→ Your instructions: Whenever a line in the data holds the string "country", pull that line out.

→ Entries provided:
-----

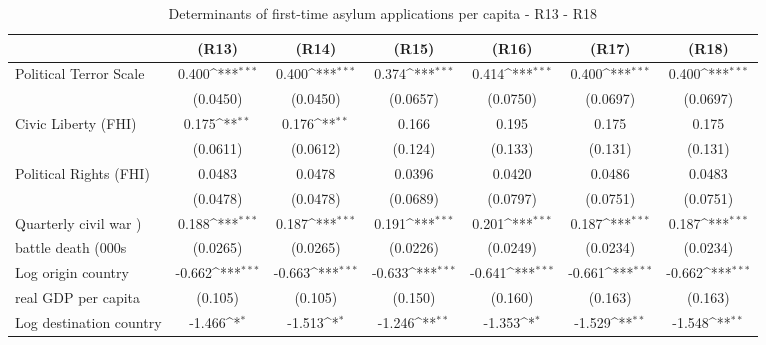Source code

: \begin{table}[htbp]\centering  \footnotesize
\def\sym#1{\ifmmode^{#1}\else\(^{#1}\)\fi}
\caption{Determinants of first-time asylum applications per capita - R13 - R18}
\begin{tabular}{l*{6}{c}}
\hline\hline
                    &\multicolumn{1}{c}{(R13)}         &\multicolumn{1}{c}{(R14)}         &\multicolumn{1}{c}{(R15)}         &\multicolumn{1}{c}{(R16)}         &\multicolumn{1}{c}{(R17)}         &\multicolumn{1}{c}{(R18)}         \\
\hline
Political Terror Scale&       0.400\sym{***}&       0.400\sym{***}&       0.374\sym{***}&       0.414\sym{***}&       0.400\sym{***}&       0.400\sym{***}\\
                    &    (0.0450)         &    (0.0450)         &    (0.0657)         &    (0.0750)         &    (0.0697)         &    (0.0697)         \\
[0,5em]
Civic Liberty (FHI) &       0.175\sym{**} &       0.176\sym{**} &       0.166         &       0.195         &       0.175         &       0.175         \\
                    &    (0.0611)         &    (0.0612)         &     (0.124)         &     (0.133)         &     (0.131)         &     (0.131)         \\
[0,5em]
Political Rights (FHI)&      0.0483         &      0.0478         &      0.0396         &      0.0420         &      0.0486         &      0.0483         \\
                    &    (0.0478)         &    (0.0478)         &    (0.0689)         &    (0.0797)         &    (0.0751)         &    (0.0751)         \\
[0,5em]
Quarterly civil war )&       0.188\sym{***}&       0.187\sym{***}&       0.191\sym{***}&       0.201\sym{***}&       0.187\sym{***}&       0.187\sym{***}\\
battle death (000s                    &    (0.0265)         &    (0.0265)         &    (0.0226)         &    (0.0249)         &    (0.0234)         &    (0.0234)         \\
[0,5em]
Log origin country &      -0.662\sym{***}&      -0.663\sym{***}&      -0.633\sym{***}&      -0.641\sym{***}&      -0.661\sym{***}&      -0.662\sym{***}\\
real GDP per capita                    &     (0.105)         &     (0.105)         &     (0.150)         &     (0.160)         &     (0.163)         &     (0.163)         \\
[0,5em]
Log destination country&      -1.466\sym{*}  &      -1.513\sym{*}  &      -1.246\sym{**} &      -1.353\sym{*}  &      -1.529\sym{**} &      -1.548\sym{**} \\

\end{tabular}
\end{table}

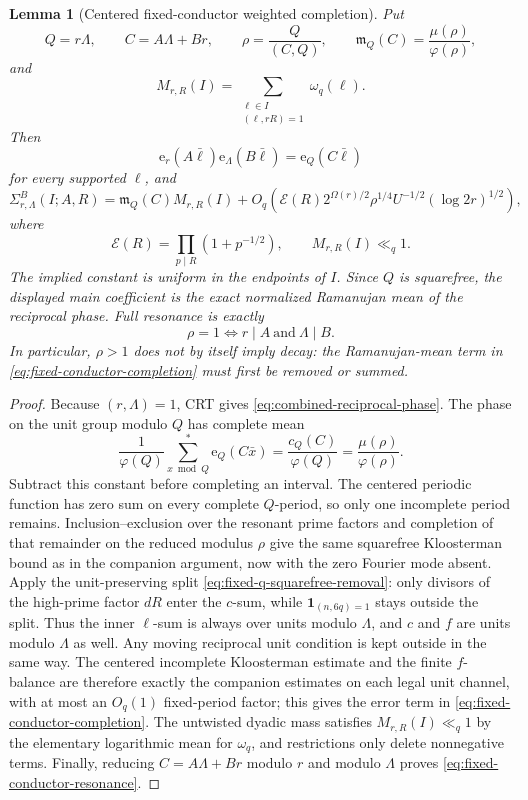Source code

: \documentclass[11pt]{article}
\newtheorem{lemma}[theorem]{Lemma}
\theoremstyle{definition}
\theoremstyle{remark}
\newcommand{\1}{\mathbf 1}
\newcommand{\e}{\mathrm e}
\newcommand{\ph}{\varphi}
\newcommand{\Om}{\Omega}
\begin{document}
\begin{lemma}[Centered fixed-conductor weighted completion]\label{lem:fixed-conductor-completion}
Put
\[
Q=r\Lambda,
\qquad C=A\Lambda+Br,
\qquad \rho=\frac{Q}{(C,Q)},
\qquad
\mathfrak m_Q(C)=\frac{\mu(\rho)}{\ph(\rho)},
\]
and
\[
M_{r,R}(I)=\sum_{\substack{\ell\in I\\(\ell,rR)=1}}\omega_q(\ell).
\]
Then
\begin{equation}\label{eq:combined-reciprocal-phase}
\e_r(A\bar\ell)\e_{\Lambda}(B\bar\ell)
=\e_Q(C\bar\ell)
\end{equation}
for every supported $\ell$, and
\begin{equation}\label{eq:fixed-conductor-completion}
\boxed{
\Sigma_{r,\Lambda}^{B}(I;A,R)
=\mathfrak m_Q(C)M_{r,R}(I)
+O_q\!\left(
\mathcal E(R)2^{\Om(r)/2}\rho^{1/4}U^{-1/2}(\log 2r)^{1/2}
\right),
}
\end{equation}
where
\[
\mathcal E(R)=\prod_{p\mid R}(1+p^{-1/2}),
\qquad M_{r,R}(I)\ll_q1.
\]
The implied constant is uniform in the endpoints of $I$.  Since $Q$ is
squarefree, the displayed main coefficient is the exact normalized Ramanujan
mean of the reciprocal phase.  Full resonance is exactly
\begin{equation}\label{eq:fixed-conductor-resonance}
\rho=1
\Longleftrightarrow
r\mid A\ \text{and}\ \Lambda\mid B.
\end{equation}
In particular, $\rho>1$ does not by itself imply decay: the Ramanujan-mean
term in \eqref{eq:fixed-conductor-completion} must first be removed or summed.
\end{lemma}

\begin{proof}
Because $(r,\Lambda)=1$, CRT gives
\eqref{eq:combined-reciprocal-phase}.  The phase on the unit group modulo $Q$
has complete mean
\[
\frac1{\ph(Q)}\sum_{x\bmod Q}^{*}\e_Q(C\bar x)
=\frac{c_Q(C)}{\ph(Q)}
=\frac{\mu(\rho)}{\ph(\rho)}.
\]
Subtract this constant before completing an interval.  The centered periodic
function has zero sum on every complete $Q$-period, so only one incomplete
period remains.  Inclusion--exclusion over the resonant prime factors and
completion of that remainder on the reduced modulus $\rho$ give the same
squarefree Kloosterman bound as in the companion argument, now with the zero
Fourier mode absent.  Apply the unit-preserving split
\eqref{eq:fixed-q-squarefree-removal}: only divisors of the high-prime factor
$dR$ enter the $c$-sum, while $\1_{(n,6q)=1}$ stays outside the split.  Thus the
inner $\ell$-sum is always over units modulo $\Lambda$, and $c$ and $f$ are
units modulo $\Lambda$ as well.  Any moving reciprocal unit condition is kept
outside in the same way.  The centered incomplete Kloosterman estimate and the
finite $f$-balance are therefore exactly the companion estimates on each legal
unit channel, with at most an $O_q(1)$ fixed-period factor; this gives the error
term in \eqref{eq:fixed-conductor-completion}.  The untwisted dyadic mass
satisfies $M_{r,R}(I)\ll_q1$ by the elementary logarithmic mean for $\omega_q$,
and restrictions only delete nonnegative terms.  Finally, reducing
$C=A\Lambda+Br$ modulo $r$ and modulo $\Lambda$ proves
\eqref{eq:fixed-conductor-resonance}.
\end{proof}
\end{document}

-----

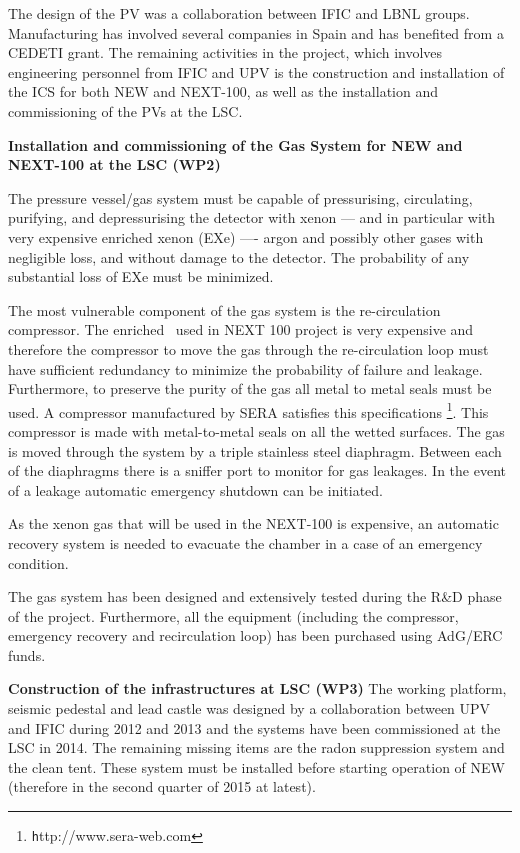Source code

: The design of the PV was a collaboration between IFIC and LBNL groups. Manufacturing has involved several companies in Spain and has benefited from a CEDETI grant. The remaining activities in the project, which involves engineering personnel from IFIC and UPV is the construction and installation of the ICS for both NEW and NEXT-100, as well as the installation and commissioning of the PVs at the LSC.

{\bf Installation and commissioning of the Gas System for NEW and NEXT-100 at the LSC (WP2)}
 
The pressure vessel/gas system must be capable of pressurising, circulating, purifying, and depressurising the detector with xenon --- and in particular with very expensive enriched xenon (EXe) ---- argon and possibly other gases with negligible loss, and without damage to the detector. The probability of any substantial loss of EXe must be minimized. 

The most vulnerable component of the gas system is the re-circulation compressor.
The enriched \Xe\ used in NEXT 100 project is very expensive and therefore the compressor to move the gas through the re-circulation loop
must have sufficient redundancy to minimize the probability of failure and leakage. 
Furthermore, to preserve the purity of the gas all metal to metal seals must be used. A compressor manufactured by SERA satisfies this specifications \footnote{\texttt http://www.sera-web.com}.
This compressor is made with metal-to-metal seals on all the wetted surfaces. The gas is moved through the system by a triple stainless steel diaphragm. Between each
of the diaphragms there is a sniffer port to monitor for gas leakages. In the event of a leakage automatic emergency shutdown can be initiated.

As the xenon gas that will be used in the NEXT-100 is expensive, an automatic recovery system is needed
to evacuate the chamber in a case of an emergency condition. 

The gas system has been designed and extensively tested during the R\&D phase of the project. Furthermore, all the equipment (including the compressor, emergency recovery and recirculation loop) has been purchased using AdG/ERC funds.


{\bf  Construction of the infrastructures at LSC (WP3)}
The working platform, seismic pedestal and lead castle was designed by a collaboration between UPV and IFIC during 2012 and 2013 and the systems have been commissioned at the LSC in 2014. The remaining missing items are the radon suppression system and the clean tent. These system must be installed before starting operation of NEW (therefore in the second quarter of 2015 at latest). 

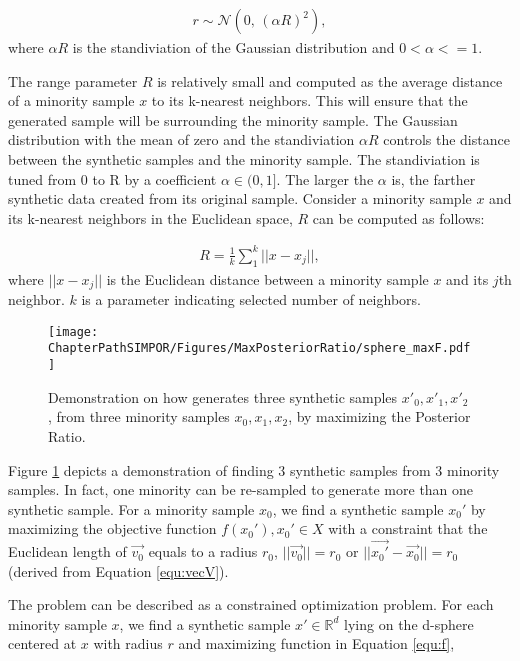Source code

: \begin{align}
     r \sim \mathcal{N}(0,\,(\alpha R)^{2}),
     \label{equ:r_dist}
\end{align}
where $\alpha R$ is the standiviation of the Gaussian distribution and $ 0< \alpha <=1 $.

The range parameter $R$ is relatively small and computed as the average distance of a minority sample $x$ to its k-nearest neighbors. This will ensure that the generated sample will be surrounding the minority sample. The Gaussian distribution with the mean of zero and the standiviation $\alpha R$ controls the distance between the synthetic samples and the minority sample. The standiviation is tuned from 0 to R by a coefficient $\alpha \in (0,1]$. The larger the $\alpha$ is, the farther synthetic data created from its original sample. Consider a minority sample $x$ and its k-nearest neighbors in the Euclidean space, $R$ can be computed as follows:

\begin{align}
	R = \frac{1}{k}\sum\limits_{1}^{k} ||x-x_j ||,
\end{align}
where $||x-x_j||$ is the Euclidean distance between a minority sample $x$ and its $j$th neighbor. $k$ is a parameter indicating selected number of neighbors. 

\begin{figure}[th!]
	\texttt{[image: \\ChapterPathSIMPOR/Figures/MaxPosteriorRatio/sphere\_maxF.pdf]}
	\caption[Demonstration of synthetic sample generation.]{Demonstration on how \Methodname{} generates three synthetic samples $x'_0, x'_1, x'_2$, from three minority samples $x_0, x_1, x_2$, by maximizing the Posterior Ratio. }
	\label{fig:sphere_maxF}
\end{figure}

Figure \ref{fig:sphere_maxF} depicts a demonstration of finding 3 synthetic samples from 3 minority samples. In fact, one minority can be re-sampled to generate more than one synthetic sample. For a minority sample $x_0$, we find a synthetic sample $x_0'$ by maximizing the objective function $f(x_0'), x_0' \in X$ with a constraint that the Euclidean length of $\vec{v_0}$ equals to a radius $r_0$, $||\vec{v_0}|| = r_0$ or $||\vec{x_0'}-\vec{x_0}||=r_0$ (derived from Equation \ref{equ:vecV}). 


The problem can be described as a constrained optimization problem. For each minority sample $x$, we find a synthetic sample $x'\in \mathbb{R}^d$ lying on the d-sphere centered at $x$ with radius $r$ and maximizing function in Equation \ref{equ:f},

-----

→ Output below:
Log origin country &      -0.662\sym{***}&      -0.663\sym{***}&      -0.633\sym{***}&      -0.641\sym{***}&      -0.661\sym{***}&      -0.662\sym{***}\\
Log destination country&      -1.466\sym{*}  &      -1.513\sym{*}  &      -1.246\sym{**} &      -1.353\sym{*}  &      -1.529\sym{**} &      -1.548\sym{**} \\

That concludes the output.